Wednesday, December 05, 2007

Barbie Crazy Lady

I'm at the lobby, minding everyone's business because that's my job, when in comes a lady with two large bags of returns.  This happens from time to time.  In fact, it happened twice, once with an employee's spouse, of all things, with Christmas lights.  When I thought about it the second time someone brought back bags and  bags of lights it started to make sense.  You buy 10,000 Christmas lights or, in one case, twenty, and you only need eight to do the roof, so you bring back the other twelve.  
Anyway, by now you've guessed that the lady was bringing back Barbies, not lights.  Three Barbies with horses, and four smaller boxes.  I started having bad thoughts, and they immediately became worse thoughts when she declared, "I have just been all over town, Walmart, Target and Fred Meyer, and nobody would take these back.  I'm never shopping there again.  They have the most ridiculous return policies.  They require a receipt!" 
Imagine that, I think sarcastically.  That they would require proof that you purchased something before they allow you to return it.  The nerve!  "Well," I say soothingly, "It's probably because of all the fraud."
"The fraud?"
"People returning things they've stolen and stuff like that."
"Well I can't imagine anyone stealing stuff like this.  It's too big."
"Oh, you'd be surprised," I told her.  "People are shameless.  They hide it in their baby carriages or strap it to their legs under skirts.  It makes it hard for everyone."  I look at her.  "So I guess you don't have a receipt."
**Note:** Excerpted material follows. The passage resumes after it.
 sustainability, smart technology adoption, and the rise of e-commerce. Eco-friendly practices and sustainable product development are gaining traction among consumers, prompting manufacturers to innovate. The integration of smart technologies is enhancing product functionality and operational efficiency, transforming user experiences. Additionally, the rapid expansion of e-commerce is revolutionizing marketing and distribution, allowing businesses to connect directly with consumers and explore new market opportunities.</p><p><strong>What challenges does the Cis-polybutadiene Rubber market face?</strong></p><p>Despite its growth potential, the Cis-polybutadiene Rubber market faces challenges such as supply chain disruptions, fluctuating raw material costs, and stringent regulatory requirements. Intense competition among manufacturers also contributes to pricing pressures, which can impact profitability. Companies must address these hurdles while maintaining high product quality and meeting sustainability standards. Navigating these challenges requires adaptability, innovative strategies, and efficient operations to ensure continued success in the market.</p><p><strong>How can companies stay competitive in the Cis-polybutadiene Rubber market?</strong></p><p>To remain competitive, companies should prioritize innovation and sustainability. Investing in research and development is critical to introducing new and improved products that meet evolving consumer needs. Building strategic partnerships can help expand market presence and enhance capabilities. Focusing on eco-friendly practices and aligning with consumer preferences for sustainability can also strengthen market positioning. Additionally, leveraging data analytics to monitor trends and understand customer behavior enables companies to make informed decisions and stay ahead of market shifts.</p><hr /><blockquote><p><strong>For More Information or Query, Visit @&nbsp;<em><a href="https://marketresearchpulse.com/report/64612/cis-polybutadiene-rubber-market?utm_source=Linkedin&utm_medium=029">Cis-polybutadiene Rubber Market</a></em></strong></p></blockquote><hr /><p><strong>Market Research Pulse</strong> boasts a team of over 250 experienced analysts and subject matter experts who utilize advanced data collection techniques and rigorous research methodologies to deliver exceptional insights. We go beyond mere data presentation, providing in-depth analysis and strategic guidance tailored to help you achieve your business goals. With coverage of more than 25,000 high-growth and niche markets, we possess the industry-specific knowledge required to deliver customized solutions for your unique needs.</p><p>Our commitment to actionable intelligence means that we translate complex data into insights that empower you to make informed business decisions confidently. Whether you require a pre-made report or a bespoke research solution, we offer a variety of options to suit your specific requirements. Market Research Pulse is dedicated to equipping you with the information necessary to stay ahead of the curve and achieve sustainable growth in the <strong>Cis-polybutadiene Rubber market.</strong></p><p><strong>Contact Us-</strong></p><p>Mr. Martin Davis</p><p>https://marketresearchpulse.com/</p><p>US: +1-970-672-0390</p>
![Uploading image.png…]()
No, she doesn't.  So I call my boss over and start scanning things.  Imagine my surprise when it's actually ours!  When I look more closely, some of them even still have the store price stickers on them.  My internal sarcasm withers in shame and hides.  They still might be stolen, but I never believed that.  I had been pretty sure they simply were purchased somewhere else on extreme sale and were being returned for regular price here, but those thoughts retreated and I started filling out the refund slip.  "Looks like these are $15.99 and these are $11.99."  
She was absolutely sure that she'd paid about $40 for the big dolls, so away she goes to the toy aisle to check.  Meanwhile, my boss takes one of the boxes to go look for a receipt on the system.  
What he finds, and what unfolds, surprises us all.
"That's the lady," a coworker who works the floor tells me excitedly in passing.
"What lady?" I say.
"That lady who bought $900 in Barbies.  I remember her!"
And then the boss emerges.  "I found her receipt.  Look at this!"  It's three pages of receipt, totalling to $900 of Barbie stuff.  The floor worker remembered right.
Suddenly we're all over helping her.  After dealing with so much return fraud and ridiculous things like returning a bar of candy, it's such a pleasure to handle even a big return for an actual customer who brings our store business.  I'll be nice to just about anyone, even people I know for a fact are stealing from us, but I'll be actually happy to help someone who shops our store because they like us and they appreciate us being around, even if they never buy another thing.  It's the reaction a retail employee has to good customers.  We can't help it.  We love good customers because they're such a contrast to the bad customers who normally (and unfairly) get all the attention because of the chaos they create.  Good customers normally fend for themselves very nicely so we don't always get a chance to go out of our way to help them.
So now the barbie crazy lady has an entourage.  The boss hand delivers her return at the register.  She decided to buy something, another barbie, of course, apparently one that she didn't have.  The boss makes her a copy of her receipt so that now she has one, and everyone's happy.
Wherever you are, Barbie crazy lady, thanks!  You made my day.  I hope you enjoy your Barbie.  I know I'll enjoy fantasizing about your house, and your Barbie displays, and your fabulous ebay Barbie business, and fabulous you.